For instance, out of all integer solutions, if the base and exponent add up to 10, the number $4^{6}$ is the largest. If they added up to 20, $7^{13}$ is the largest. If they added up to 100, $24^{76}$ is the largest.
Furthermore, what if the base and exponent were weighted in how much they counted towards this value? Before, I assumed that the base and exponent had weights of 1:1. But if the base weighed half as much as the exponent, and they added up to 10, out of all integer solutions, $4^3$ is the largest. If they added up to 20, $6^7$ would be the largest. if they added up to 100, $24^{38}$ would be the largest.

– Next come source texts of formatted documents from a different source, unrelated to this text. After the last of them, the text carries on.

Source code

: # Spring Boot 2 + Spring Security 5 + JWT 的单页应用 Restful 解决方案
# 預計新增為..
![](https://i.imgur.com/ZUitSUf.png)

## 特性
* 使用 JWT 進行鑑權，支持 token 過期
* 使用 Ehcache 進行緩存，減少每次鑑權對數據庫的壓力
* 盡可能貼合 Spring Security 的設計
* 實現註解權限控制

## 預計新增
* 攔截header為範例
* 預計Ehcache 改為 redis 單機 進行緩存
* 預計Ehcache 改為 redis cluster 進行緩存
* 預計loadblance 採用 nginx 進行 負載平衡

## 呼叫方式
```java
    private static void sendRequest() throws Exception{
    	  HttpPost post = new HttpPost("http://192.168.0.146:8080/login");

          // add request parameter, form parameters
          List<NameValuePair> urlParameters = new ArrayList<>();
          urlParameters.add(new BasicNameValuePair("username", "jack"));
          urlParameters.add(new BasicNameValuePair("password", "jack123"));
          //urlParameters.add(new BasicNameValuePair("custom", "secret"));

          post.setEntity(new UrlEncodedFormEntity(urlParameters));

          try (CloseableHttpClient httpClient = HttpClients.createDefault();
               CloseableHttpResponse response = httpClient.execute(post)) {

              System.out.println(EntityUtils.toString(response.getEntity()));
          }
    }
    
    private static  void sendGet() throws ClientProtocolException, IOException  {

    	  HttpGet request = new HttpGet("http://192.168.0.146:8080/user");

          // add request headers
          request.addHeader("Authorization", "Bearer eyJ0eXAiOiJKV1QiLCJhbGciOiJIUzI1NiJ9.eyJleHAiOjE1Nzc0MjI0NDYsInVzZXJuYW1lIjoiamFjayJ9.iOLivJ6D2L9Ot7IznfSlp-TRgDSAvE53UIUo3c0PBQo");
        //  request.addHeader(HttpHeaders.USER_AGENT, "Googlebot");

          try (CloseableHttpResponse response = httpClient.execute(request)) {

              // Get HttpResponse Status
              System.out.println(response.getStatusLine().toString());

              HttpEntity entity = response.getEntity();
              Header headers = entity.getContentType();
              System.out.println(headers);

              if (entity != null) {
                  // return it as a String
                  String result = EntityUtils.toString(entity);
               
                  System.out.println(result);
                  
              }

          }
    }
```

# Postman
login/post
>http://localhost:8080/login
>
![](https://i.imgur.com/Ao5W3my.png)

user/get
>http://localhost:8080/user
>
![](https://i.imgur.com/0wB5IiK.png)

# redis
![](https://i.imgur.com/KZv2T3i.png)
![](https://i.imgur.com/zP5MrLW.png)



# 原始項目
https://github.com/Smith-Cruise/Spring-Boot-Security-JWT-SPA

Is there an equation for finding the ratio between the base and exponent that yields the greatest number, given the "sum" of the base and exponent, as well as how much they weigh with respect to each other?

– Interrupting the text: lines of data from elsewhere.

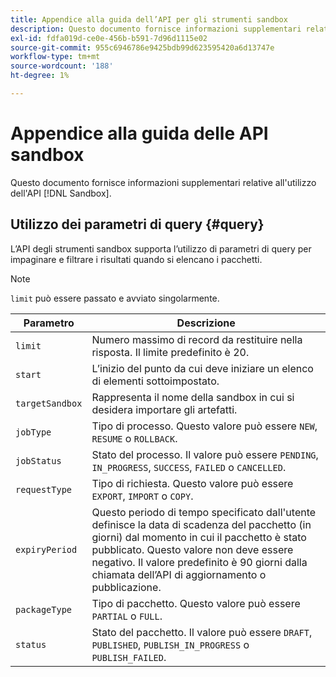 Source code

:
 ```yaml
---
title: Appendice alla guida dell’API per gli strumenti sandbox
description: Questo documento fornisce informazioni supplementari relative all’utilizzo dell’API Sandbox Tooling.
exl-id: fdfa019d-ce0e-456b-b591-7d96d1115e02
source-git-commit: 955c6946786e9425bdb99d623595420a6d13747e
workflow-type: tm+mt
source-wordcount: '188'
ht-degree: 1%

---
```


# Appendice alla guida delle API sandbox

Questo documento fornisce informazioni supplementari relative all&#39;utilizzo dell&#39;API [!DNL Sandbox].

## Utilizzo dei parametri di query {#query}

L’API degli strumenti sandbox supporta l’utilizzo di parametri di query per impaginare e filtrare i risultati quando si elencano i pacchetti.

>[!NOTE]
>
>`limit` può essere passato e avviato singolarmente.

| Parametro | Descrizione |
| --- | --- |
| `limit` | Numero massimo di record da restituire nella risposta. Il limite predefinito è 20. |
| `start` | L’inizio del punto da cui deve iniziare un elenco di elementi sottoimpostato. |
| `targetSandbox` | Rappresenta il nome della sandbox in cui si desidera importare gli artefatti. |
| `jobType` | Tipo di processo. Questo valore può essere `NEW`, `RESUME` o `ROLLBACK`. |
| `jobStatus` | Stato del processo. Il valore può essere `PENDING`, `IN_PROGRESS`, `SUCCESS`, `FAILED` o `CANCELLED`. |
| `requestType` | Tipo di richiesta. Questo valore può essere `EXPORT`, `IMPORT` o `COPY`. |
| `expiryPeriod` | Questo periodo di tempo specificato dall&#39;utente definisce la data di scadenza del pacchetto (in giorni) dal momento in cui il pacchetto è stato pubblicato. Questo valore non deve essere negativo. Il valore predefinito è 90 giorni dalla chiamata dell’API di aggiornamento o pubblicazione. |
| `packageType` | Tipo di pacchetto. Questo valore può essere `PARTIAL` o `FULL`. |
| `status` | Stato del pacchetto. Il valore può essere `DRAFT`, `PUBLISHED`, `PUBLISH_IN_PROGRESS` o `PUBLISH_FAILED`. |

There is, but it's not pretty.
To capture the constraint of the the exponent and base adding to a specific number, we can rewrite the problem slightly, as finding the value of $x$ which maximizes the value of $f(x)=x^{N-x}$ for a given value of the sum, $N$.
To find a maximum of what's essentially a single-variable function (because N is fixed) like this, we can solve for the value of $x$ where $\frac{df}{dx}=0$. (Depending on your background, you may want to read about derivatives, stationary points and how to find them)

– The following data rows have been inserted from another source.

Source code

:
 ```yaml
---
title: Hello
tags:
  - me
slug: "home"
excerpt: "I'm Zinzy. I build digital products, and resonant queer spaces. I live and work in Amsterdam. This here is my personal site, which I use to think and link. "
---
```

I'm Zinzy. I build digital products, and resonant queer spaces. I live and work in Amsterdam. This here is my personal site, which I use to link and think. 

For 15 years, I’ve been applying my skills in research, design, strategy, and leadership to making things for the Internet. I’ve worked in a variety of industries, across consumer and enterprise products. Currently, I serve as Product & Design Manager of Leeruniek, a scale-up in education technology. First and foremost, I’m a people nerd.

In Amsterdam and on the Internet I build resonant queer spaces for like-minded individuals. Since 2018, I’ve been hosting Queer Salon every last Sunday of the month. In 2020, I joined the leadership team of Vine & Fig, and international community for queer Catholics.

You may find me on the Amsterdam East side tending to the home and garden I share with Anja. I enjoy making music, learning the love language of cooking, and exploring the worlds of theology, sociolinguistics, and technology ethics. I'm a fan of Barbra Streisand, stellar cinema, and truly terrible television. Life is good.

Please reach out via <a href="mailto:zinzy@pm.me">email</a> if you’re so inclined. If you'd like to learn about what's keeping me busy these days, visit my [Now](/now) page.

This is unfortunately where it gets messy, because $\frac{df}{dx}=-x^{-1 + n - x} (-n + x + x \log(x))$.
That $x^{...x}$ at the beginning implies that the solution involves something rather arcane called the Lambart W function, and indeed Wolfram Alpha solves $\frac{df}{dx}=0$ for $x$ to produce $x=e^{W_0(eN)-1}$. (The 0 in $W_0$ is important in this context because the function has multiple outputs in general, and we want a particular one)
This formula almost always doesn't produce an integer answer, so you'd then have to round. As an example and sanity check, when $N=10$, then $x=4.13...$, and when $N=20$, $x=6.84...$, which agrees with the OP.